2. “In all cases to determine the character of an instrument, whether it is testamentary or not, the test is the intention of the maker, from the whole instrument, read in the light of the surrounding circumstances. If such intention be to convey a present estate, though the possession be postponed until after his death, the instrument is a deed; if the intention be to convey an interest accruing and having effect only after his death, it is a will.” Civil Code (1910), § 3828.
,3. “ There being in this State no statute inhibiting the sale of land by the husband to defeat his wife’s right of dower, save as to lands to which the title came through her, an actual sale and conveyance, though made for the purpose of defeating dower, will be upheld in favor of the purchaser against the widow’s claim after her husband’s death.”. Flowers v. Flowers, 89 Ga. 632 (15 S. E. 834, 18 L. R. A. 75).

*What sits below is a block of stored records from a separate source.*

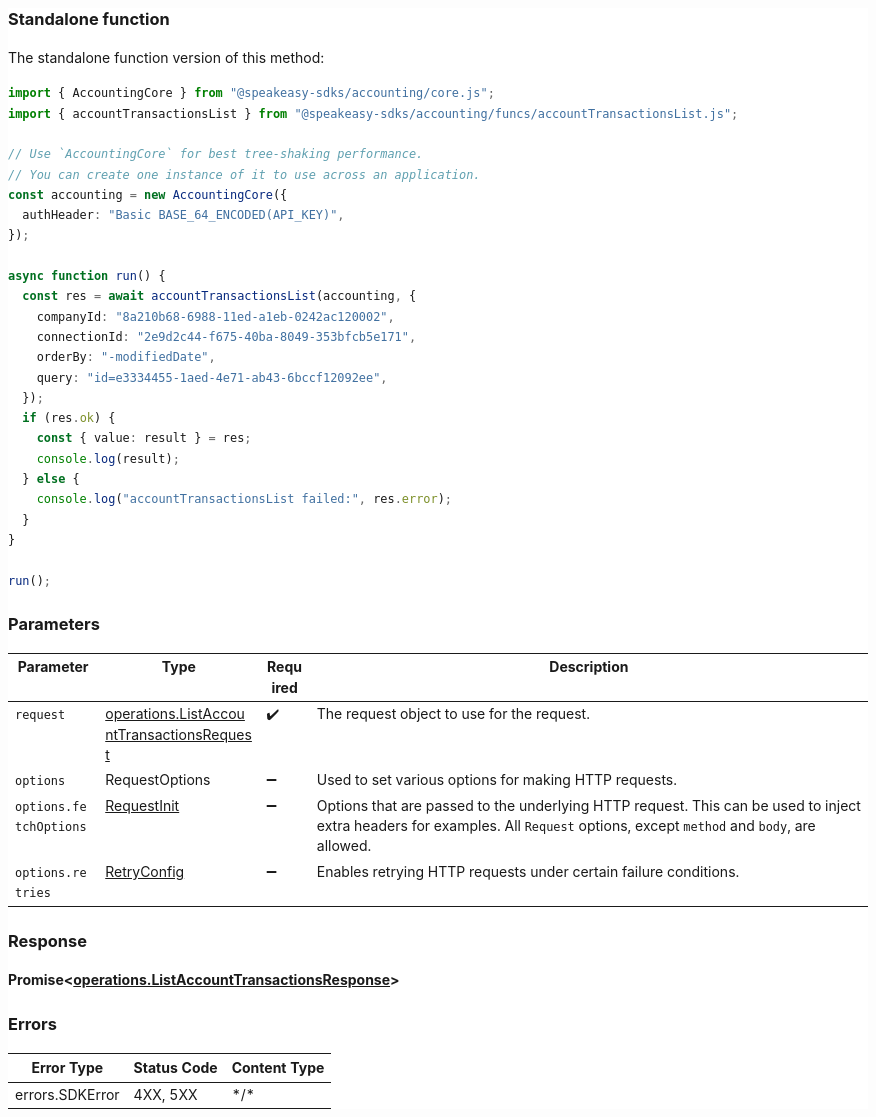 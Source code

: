 ### Standalone function

The standalone function version of this method:

```typescript
import { AccountingCore } from "@speakeasy-sdks/accounting/core.js";
import { accountTransactionsList } from "@speakeasy-sdks/accounting/funcs/accountTransactionsList.js";

// Use `AccountingCore` for best tree-shaking performance.
// You can create one instance of it to use across an application.
const accounting = new AccountingCore({
  authHeader: "Basic BASE_64_ENCODED(API_KEY)",
});

async function run() {
  const res = await accountTransactionsList(accounting, {
    companyId: "8a210b68-6988-11ed-a1eb-0242ac120002",
    connectionId: "2e9d2c44-f675-40ba-8049-353bfcb5e171",
    orderBy: "-modifiedDate",
    query: "id=e3334455-1aed-4e71-ab43-6bccf12092ee",
  });
  if (res.ok) {
    const { value: result } = res;
    console.log(result);
  } else {
    console.log("accountTransactionsList failed:", res.error);
  }
}

run();
```

### Parameters

| Parameter                                                                                                                                                                      | Type                                                                                                                                                                           | Required                                                                                                                                                                       | Description                                                                                                                                                                    |
| ------------------------------------------------------------------------------------------------------------------------------------------------------------------------------ | ------------------------------------------------------------------------------------------------------------------------------------------------------------------------------ | ------------------------------------------------------------------------------------------------------------------------------------------------------------------------------ | ------------------------------------------------------------------------------------------------------------------------------------------------------------------------------ |
| `request`                                                                                                                                                                      | [operations.ListAccountTransactionsRequest](../../sdk/models/operations/listaccounttransactionsrequest.md)                                                                     | :heavy_check_mark:                                                                                                                                                             | The request object to use for the request.                                                                                                                                     |
| `options`                                                                                                                                                                      | RequestOptions                                                                                                                                                                 | :heavy_minus_sign:                                                                                                                                                             | Used to set various options for making HTTP requests.                                                                                                                          |
| `options.fetchOptions`                                                                                                                                                         | [RequestInit](https://developer.mozilla.org/en-US/docs/Web/API/Request/Request#options)                                                                                        | :heavy_minus_sign:                                                                                                                                                             | Options that are passed to the underlying HTTP request. This can be used to inject extra headers for examples. All `Request` options, except `method` and `body`, are allowed. |
| `options.retries`                                                                                                                                                              | [RetryConfig](../../lib/utils/retryconfig.md)                                                                                                                                  | :heavy_minus_sign:                                                                                                                                                             | Enables retrying HTTP requests under certain failure conditions.                                                                                                               |

### Response

**Promise\<[operations.ListAccountTransactionsResponse](../../sdk/models/operations/listaccounttransactionsresponse.md)\>**

### Errors

| Error Type      | Status Code     | Content Type    |
| --------------- | --------------- | --------------- |
| errors.SDKError | 4XX, 5XX        | \*/\*           |
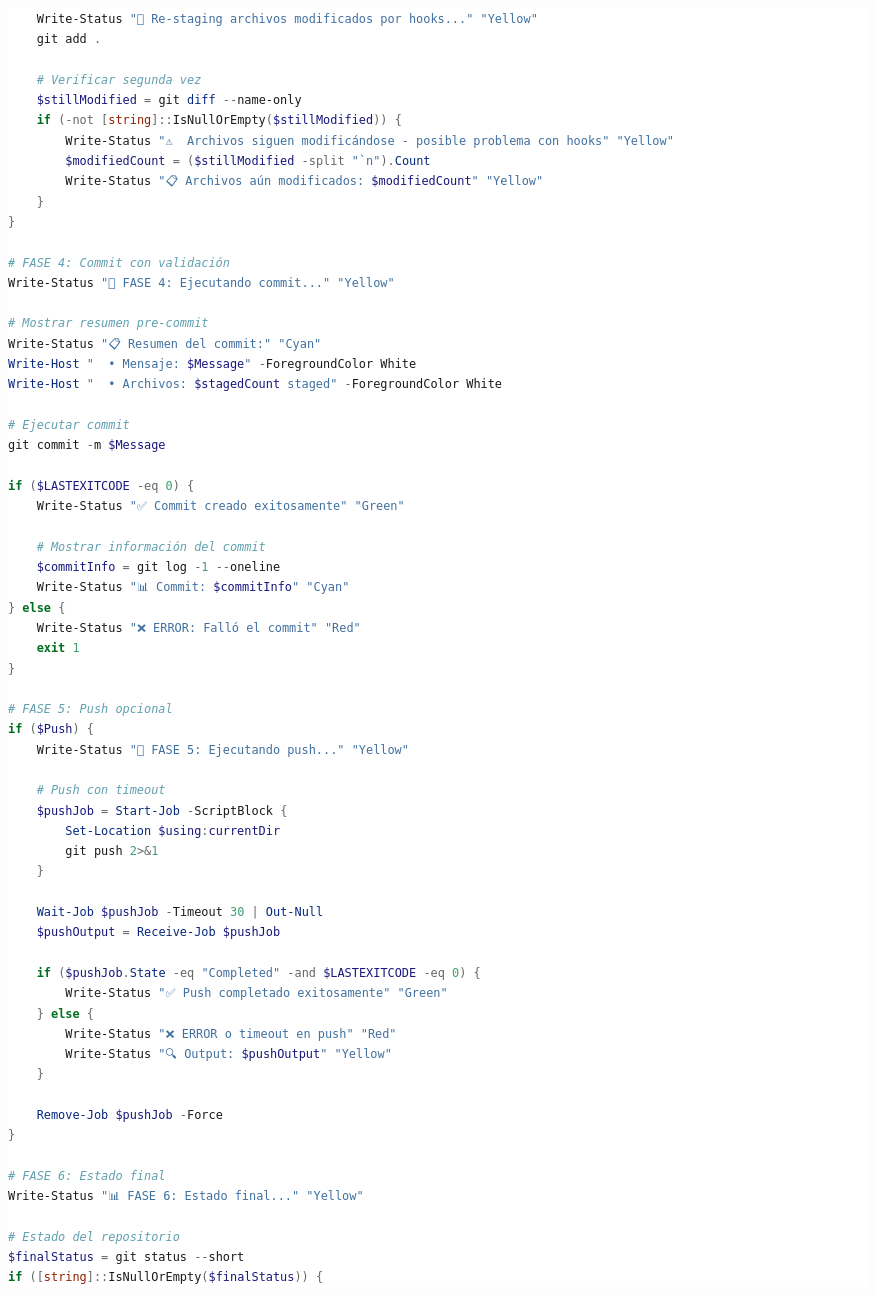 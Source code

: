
 ```powershell
    Write-Status "🔄 Re-staging archivos modificados por hooks..." "Yellow"
    git add .

    # Verificar segunda vez
    $stillModified = git diff --name-only
    if (-not [string]::IsNullOrEmpty($stillModified)) {
        Write-Status "⚠️  Archivos siguen modificándose - posible problema con hooks" "Yellow"
        $modifiedCount = ($stillModified -split "`n").Count
        Write-Status "📋 Archivos aún modificados: $modifiedCount" "Yellow"
    }
}

# FASE 4: Commit con validación
Write-Status "💾 FASE 4: Ejecutando commit..." "Yellow"

# Mostrar resumen pre-commit
Write-Status "📋 Resumen del commit:" "Cyan"
Write-Host "  • Mensaje: $Message" -ForegroundColor White
Write-Host "  • Archivos: $stagedCount staged" -ForegroundColor White

# Ejecutar commit
git commit -m $Message

if ($LASTEXITCODE -eq 0) {
    Write-Status "✅ Commit creado exitosamente" "Green"

    # Mostrar información del commit
    $commitInfo = git log -1 --oneline
    Write-Status "📊 Commit: $commitInfo" "Cyan"
} else {
    Write-Status "❌ ERROR: Falló el commit" "Red"
    exit 1
}

# FASE 5: Push opcional
if ($Push) {
    Write-Status "🚀 FASE 5: Ejecutando push..." "Yellow"

    # Push con timeout
    $pushJob = Start-Job -ScriptBlock {
        Set-Location $using:currentDir
        git push 2>&1
    }

    Wait-Job $pushJob -Timeout 30 | Out-Null
    $pushOutput = Receive-Job $pushJob

    if ($pushJob.State -eq "Completed" -and $LASTEXITCODE -eq 0) {
        Write-Status "✅ Push completado exitosamente" "Green"
    } else {
        Write-Status "❌ ERROR o timeout en push" "Red"
        Write-Status "🔍 Output: $pushOutput" "Yellow"
    }

    Remove-Job $pushJob -Force
}

# FASE 6: Estado final
Write-Status "📊 FASE 6: Estado final..." "Yellow"

# Estado del repositorio
$finalStatus = git status --short
if ([string]::IsNullOrEmpty($finalStatus)) {
```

(a) In this respect a voluntary conveyance stands upon the same footing and has the same effect as a conveyance based on an actual sale. Pruett v. Cowsart, 136 Ga. 756 (72 S. E. 30). In the case last cited it was held, in part, that a voluntary conveyance by a husband, of land in which he had an undivided interest as an heir of a former wife, would defeat the claim of dower asserted by a second wife after his death, notwithstanding that such conveyance recited that a part of its consideration was that the grantor was to remain in possession of the land and receive the benefits therefrom as long as he lived.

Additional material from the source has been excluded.